**Data section**

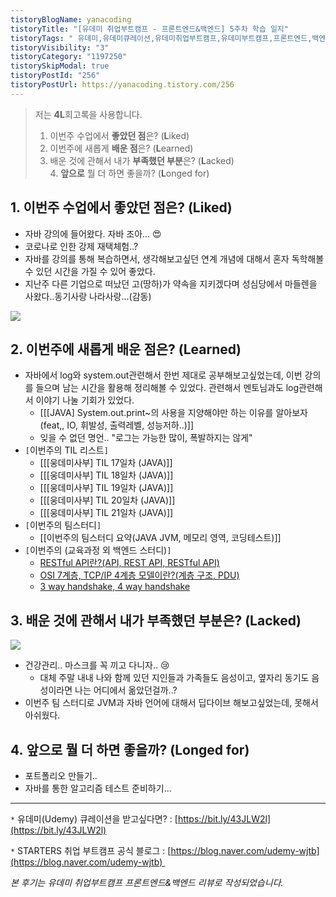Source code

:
 ```yaml
---
tistoryBlogName: yanacoding
tistoryTitle: "[유데미 취업부트캠프 - 프론트엔드&백엔드] 5주차 학습 일지"
tistoryTags: " 유데미,유데미큐레이션,유데미취업부트캠프,유데미부트캠프,프론트엔드,백엔드,개발부트캠프"
tistoryVisibility: "3"
tistoryCategory: "1197250"
tistorySkipModal: true
tistoryPostId: "256"
tistoryPostUrl: https://yanacoding.tistory.com/256
---
```

> 저는 **4L**회고록을 사용합니다.  
>   
> 1. 이번주 수업에서 **좋았던 점**은? (**L**iked)  
> 2. 이번주에 새롭게 **배운 점**은? (**L**earned)  
> 3. 배운 것에 관해서 내가 **부족했던 부분**은? (**L**acked)  
> 4. **앞으로** 뭘 더 하면 좋을까? (**L**onged for)

## 1. 이번주 수업에서 **좋았던 점**은? (**L**iked)
- 자바 강의에 들어왔다. 자바 조아... 😍
- 코로나로 인한 강제 재택체험..?
- 자바를 강의를 통해 복습하면서, 생각해보고싶던 연계 개념에 대해서 혼자 독학해볼 수 있던 시간을 가질 수 있어 좋았다.
- 지난주 다른 기업으로 떠났던 고(땅하)가 약속을 지키겠다며 성심당에서 마들렌을 사왔다..동기사랑 나라사랑...(감동)

![](https://i.imgur.com/sZYJMr5.png)

## 2. 이번주에 새롭게 **배운 점**은? (**L**earned)
- 자바에서 log와 system.out관련해서 한번 제대로 공부해보고싶었는데, 이번 강의를 들으며 남는 시간을 활용해 정리해볼 수 있었다. 관련해서 멘토님과도 log관련해서 이야기 나눌 기회가 있었다.
	- [[[JAVA] System.out.print~의 사용을 지양해야만 하는 이유를 알아보자(feat,, IO, 휘발성, 출력레벨, 성능저하..)]]
	- 잊을 수 없던 명언.. "로그는 가능한 많이, 폭발하지는 않게"
- `[`이번주의 TIL 리스트`]`
	- [[[웅데미사부] TIL 17일차 (JAVA)]]
	- [[[웅데미사부] TIL 18일차 (JAVA)]]
	- [[[웅데미사부] TIL 19일차 (JAVA)]]
	- [[[웅데미사부] TIL 20일차 (JAVA)]]
	- [[[웅데미사부] TIL 21일차 (JAVA)]]
- `[`이번주의 팀스터디`]`
	- [[이번주의 팀스터디 요약(JAVA JVM, 메모리 영역, 코딩테스트)]]
- `[`이번주의 (교육과정 외 백엔드 스터디)`]`
	- [RESTful API란?(API, REST API, RESTful API)](https://yanacoding.tistory.com/entry/CS-WEB-HTTP-RESTful-API%EB%9E%80API-REST-API-RESTful-API)
	- [OSI 7계층, TCP/IP 4계층 모델이란?(계층 구조, PDU)](https://yanacoding.tistory.com/entry/CS-TCPIP-4%EA%B3%84%EC%B8%B5-%EB%AA%A8%EB%8D%B8%EC%9D%B4%EB%9E%80%EA%B3%84%EC%B8%B5-%EA%B5%AC%EC%A1%B0-PDU)
	- [3 way handshake, 4 way handshake](https://yanacoding.tistory.com/entry/TIL-3-way-handshake-4-way-handshake)
## 3. 배운 것에 관해서 내가 **부족했던 부분**은? (**L**acked)
![](https://i.imgur.com/VzDPGP8.jpg)
- 건강관리.. 마스크를 꼭 끼고 다니자.. 😢
	- 대체 주말 내내 나와 함께 있던 지인들과 가족들도 음성이고, 옆자리 동기도 음성이라면 나는 어디에서 옮았던걸까..? 
- 이번주 팀 스터디로 JVM과 자바 언어에 대해서 딥다이브 해보고싶었는데, 못해서 아쉬웠다.
## 4. **앞으로** 뭘 더 하면 좋을까? (**L**onged for)
- 포트폴리오 만들기..
- 자바를 통한 알고리즘 테스트 준비하기...

---

`*` 유데미(Udemy) 큐레이션을 받고싶다면? : [https://bit.ly/43JLW2l](https://bit.ly/43JLW2l)

`*` STARTERS 취업 부트캠프 공식 블로그 : [https://blog.naver.com/udemy-wjtb](https://blog.naver.com/udemy-wjtb)   

_본 후기는 유데미 취업부트캠프 프론트엔드&백엔드 리뷰로 작성되었습니다._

**Prompt**
Beginning at the first line of the listing, print each line exactly until and including the one that has "큐레이션을 받고싶다면? : [https://bit.ly/43JLW2l](https://bit.ly/43JLW2l)"; skip pictures.

**Expected answer**
Source code

:
 ```yaml
---
tistoryBlogName: yanacoding
tistoryTitle: "[유데미 취업부트캠프 - 프론트엔드&백엔드] 5주차 학습 일지"
tistoryTags: " 유데미,유데미큐레이션,유데미취업부트캠프,유데미부트캠프,프론트엔드,백엔드,개발부트캠프"
tistoryVisibility: "3"
tistoryCategory: "1197250"
tistorySkipModal: true
tistoryPostId: "256"
tistoryPostUrl: https://yanacoding.tistory.com/256
---
```

> 저는 **4L**회고록을 사용합니다.  
>   
> 1. 이번주 수업에서 **좋았던 점**은? (**L**iked)  
> 2. 이번주에 새롭게 **배운 점**은? (**L**earned)  
> 3. 배운 것에 관해서 내가 **부족했던 부분**은? (**L**acked)  
> 4. **앞으로** 뭘 더 하면 좋을까? (**L**onged for)

## 1. 이번주 수업에서 **좋았던 점**은? (**L**iked)
- 자바 강의에 들어왔다. 자바 조아... 😍
- 코로나로 인한 강제 재택체험..?
- 자바를 강의를 통해 복습하면서, 생각해보고싶던 연계 개념에 대해서 혼자 독학해볼 수 있던 시간을 가질 수 있어 좋았다.
- 지난주 다른 기업으로 떠났던 고(땅하)가 약속을 지키겠다며 성심당에서 마들렌을 사왔다..동기사랑 나라사랑...(감동)

![](https://i.imgur.com/sZYJMr5.png)

## 2. 이번주에 새롭게 **배운 점**은? (**L**earned)
- 자바에서 log와 system.out관련해서 한번 제대로 공부해보고싶었는데, 이번 강의를 들으며 남는 시간을 활용해 정리해볼 수 있었다. 관련해서 멘토님과도 log관련해서 이야기 나눌 기회가 있었다.
	- [[[JAVA] System.out.print~의 사용을 지양해야만 하는 이유를 알아보자(feat,, IO, 휘발성, 출력레벨, 성능저하..)]]
	- 잊을 수 없던 명언.. "로그는 가능한 많이, 폭발하지는 않게"
- `[`이번주의 TIL 리스트`]`
	- [[[웅데미사부] TIL 17일차 (JAVA)]]
	- [[[웅데미사부] TIL 18일차 (JAVA)]]
	- [[[웅데미사부] TIL 19일차 (JAVA)]]
	- [[[웅데미사부] TIL 20일차 (JAVA)]]
	- [[[웅데미사부] TIL 21일차 (JAVA)]]
- `[`이번주의 팀스터디`]`
	- [[이번주의 팀스터디 요약(JAVA JVM, 메모리 영역, 코딩테스트)]]
- `[`이번주의 (교육과정 외 백엔드 스터디)`]`
	- [RESTful API란?(API, REST API, RESTful API)](https://yanacoding.tistory.com/entry/CS-WEB-HTTP-RESTful-API%EB%9E%80API-REST-API-RESTful-API)
	- [OSI 7계층, TCP/IP 4계층 모델이란?(계층 구조, PDU)](https://yanacoding.tistory.com/entry/CS-TCPIP-4%EA%B3%84%EC%B8%B5-%EB%AA%A8%EB%8D%B8%EC%9D%B4%EB%9E%80%EA%B3%84%EC%B8%B5-%EA%B5%AC%EC%A1%B0-PDU)
	- [3 way handshake, 4 way handshake](https://yanacoding.tistory.com/entry/TIL-3-way-handshake-4-way-handshake)
## 3. 배운 것에 관해서 내가 **부족했던 부분**은? (**L**acked)
![](https://i.imgur.com/VzDPGP8.jpg)
- 건강관리.. 마스크를 꼭 끼고 다니자.. 😢
	- 대체 주말 내내 나와 함께 있던 지인들과 가족들도 음성이고, 옆자리 동기도 음성이라면 나는 어디에서 옮았던걸까..? 
- 이번주 팀 스터디로 JVM과 자바 언어에 대해서 딥다이브 해보고싶었는데, 못해서 아쉬웠다.
## 4. **앞으로** 뭘 더 하면 좋을까? (**L**onged for)
- 포트폴리오 만들기..
- 자바를 통한 알고리즘 테스트 준비하기...

---

`*` 유데미(Udemy) 큐레이션을 받고싶다면? : [https://bit.ly/43JLW2l](https://bit.ly/43JLW2l)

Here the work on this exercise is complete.